(Stored dataset items)
◇ ◇ ◇ ◇
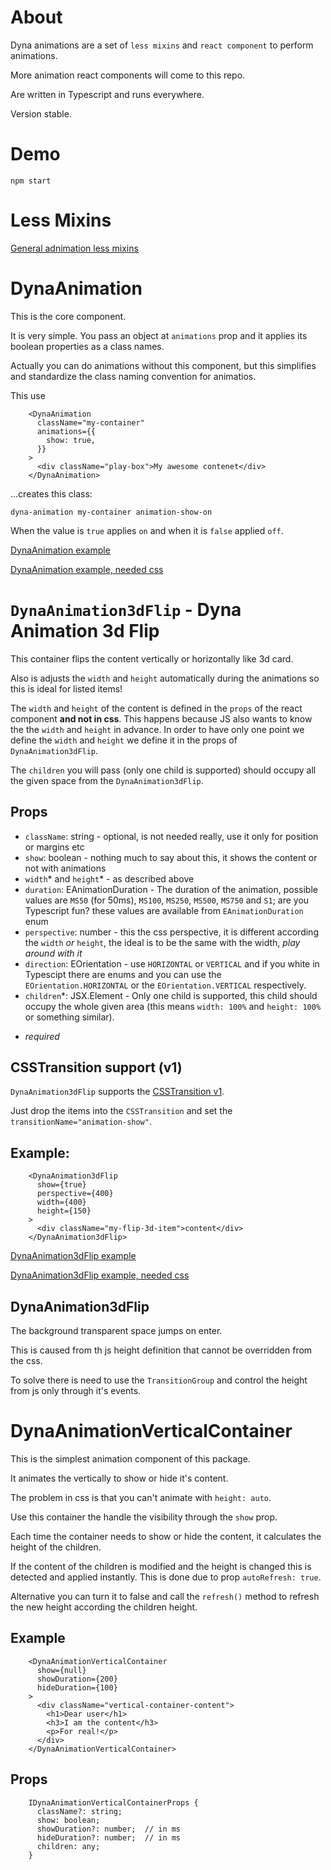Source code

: # About

Dyna animations are a set of `less mixins` and `react component` to perform animations.

More animation react components will come to this repo.

Are written in Typescript and runs everywhere.

Version stable.

# Demo

`npm start`

# Less Mixins

[General adnimation less mixins](https://github.com/aneldev/dyna-animation/blob/master/dyna-animation-mixins.less)

# DynaAnimation

This is the core component.

It is very simple. You pass an object at `animations` prop and it applies its boolean properties as a class names.

Actually you can do animations without this component, but this simplifies and standardize the class naming convention for animatios.

This use
```
    <DynaAnimation
      className="my-container"
      animations={{
      	show: true,
      }}
    >
      <div className="play-box">My awesome contenet</div>
    </DynaAnimation>
```
...creates this class:
```
dyna-animation my-container animation-show-on
```
When the value is `true` applies `on` and when it is `false` applied `off`.

[DynaAnimation example](https://github.com/aneldev/dyna-animation/blob/master/dev/showcase/simple-one-element-animation.tsx)

[DynaAnimation example, needed css](https://github.com/aneldev/dyna-animation/blob/master/dev/showcase/simple-one-element-animation.less)

# `DynaAnimation3dFlip` - Dyna Animation 3d Flip

This container flips the content vertically or horizontally like 3d card.

Also is adjusts the `width` and `height` automatically during the animations so this is ideal for listed items!

The `width` and `height` of the content is defined in the `props` of the react component **and not in css**. This happens because JS also wants to know the the `width` and `height` in advance. In order to have only one point we define the `width` and `height` we define it in the props of `DynaAnimation3dFlip`.

The `children` you will pass (only one child is supported) should occupy all the given space from the `DynaAnimation3dFlip`.

## Props

- `className`: string - optional, is not needed really, use it only for position or margins etc
- `show`: boolean - nothing much to say about this, it shows the content or not with animations
- `width`* and `height`* - as described above
- `duration`: EAnimationDuration - The duration of the animation, possible values are `MS50` (for 50ms), `MS100`, `MS250`, `MS500`, `MS750` and `S1`; are you Typescript fun? these values are available from `EAnimationDuration` enum
- `perspective`: number - this the css perspective, it is different according the `width` _or_ `height`, the ideal is to be the same with the width, _play around with it_
- `direction`: EOrientation - use `HORIZONTAL` or `VERTICAL` and if you white in Typescipt there are enums and you can use the `EOrientation.HORIZONTAL` or the `EOrientation.VERTICAL` respectively.
- `children`*: JSX.Element - Only one child is supported, this child should occupy the whole given area (this means `width: 100%` and `height: 100%` or something similar).

* _required_

## CSSTransition support (v1)

`DynaAnimation3dFlip` supports the [CSSTransition v1](https://github.com/reactjs/react-transition-group/tree/v1-stable).

Just drop the items into the `CSSTransition` and set the `transitionName="animation-show"`. 

## Example:

```
    <DynaAnimation3dFlip
      show={true}
      perspective={400}
      width={400}
      height={150}
    >
      <div className="my-flip-3d-item">content</div>
    </DynaAnimation3dFlip>
```

[DynaAnimation3dFlip example](https://github.com/aneldev/dyna-animation/blob/master/dev/showcase/flip-3d-item-show-hide.tsx)

[DynaAnimation3dFlip example, needed css](https://github.com/aneldev/dyna-animation/blob/master/dev/showcase/flip-3d-item-show-hide.less)

## DynaAnimation3dFlip

The background transparent space jumps on enter.

This is caused from th js height definition that cannot be overridden from the css.

To solve there is need to use the `TransitionGroup` and control the height from js only through it's events.

# DynaAnimationVerticalContainer

This is the simplest animation component of this package. 

It animates the vertically to show or hide it's content.

The problem in css is that you can't animate with `height: auto`. 

Use this container the handle the visibility through the `show` prop.

Each time the container needs to show or hide the content, it calculates the height of the children.

If the content of the children is modified and the height is changed this is detected and applied instantly. This is done due to prop `autoRefresh: true`.
 
Alternative you can turn it to false and call the `refresh()` method to refresh the new height according the children height.

## Example

```   
    <DynaAnimationVerticalContainer
      show={null}
      showDuration={200}
      hideDuration={100}
    >
      <div className="vertical-container-content">
        <h1>Dear user</h1>
        <h3>I am the content</h3>
        <p>For real!</p>
      </div>
    </DynaAnimationVerticalContainer>
```

## Props

```
    IDynaAnimationVerticalContainerProps {
      className?: string;
      show: boolean;
      showDuration?: number;  // in ms
      hideDuration?: number;  // in ms
      children: any;
    }
```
◇ ◇ ◇ ◇
_Exercise instructions_
All lines in the data that contain the word "false" should be copied.

_Your response_
When the value is `true` applies `on` and when it is `false` applied `off`.
Alternative you can turn it to false and call the `refresh()` method to refresh the new height according the children height.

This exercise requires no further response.